***** GIVEN INFORMATION *****
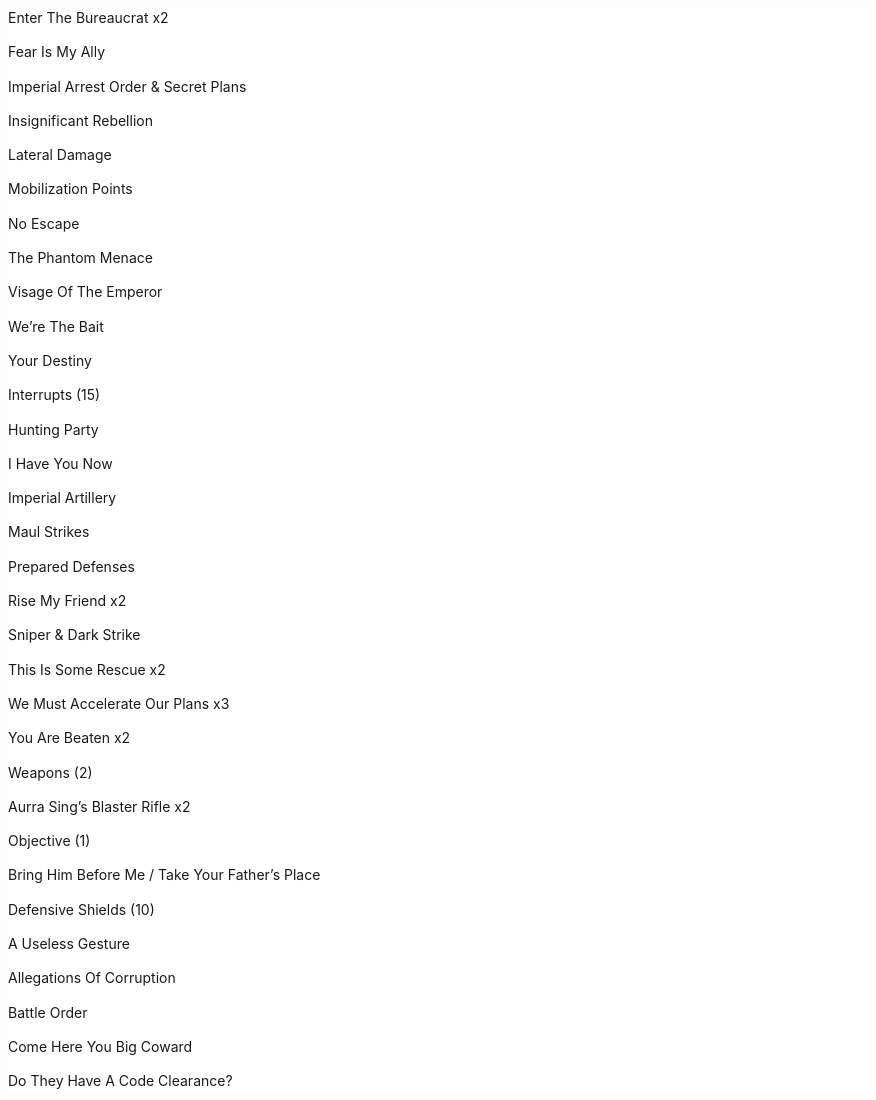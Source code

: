 Enter The Bureaucrat x2

Fear Is My Ally

Imperial Arrest Order & Secret Plans

Insignificant Rebellion

Lateral Damage

Mobilization Points

No Escape

The Phantom Menace

Visage Of The Emperor

We’re The Bait

Your Destiny


Interrupts (15)

Hunting Party

I Have You Now

Imperial Artillery

Maul Strikes

Prepared Defenses

Rise My Friend x2

Sniper & Dark Strike

This Is Some Rescue x2

We Must Accelerate Our Plans x3

You Are Beaten x2


Weapons (2)

Aurra Sing’s Blaster Rifle x2


Objective (1)

Bring Him Before Me / Take Your Father’s Place


Defensive Shields (10)

A Useless Gesture

Allegations Of Corruption

Battle Order

Come Here You Big Coward

Do They Have A Code Clearance?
*****
Give back, unchanged, the line containing "Battle Order" and each line that comes after it in the entries above, ending with the last.

Battle Order

Come Here You Big Coward

Do They Have A Code Clearance?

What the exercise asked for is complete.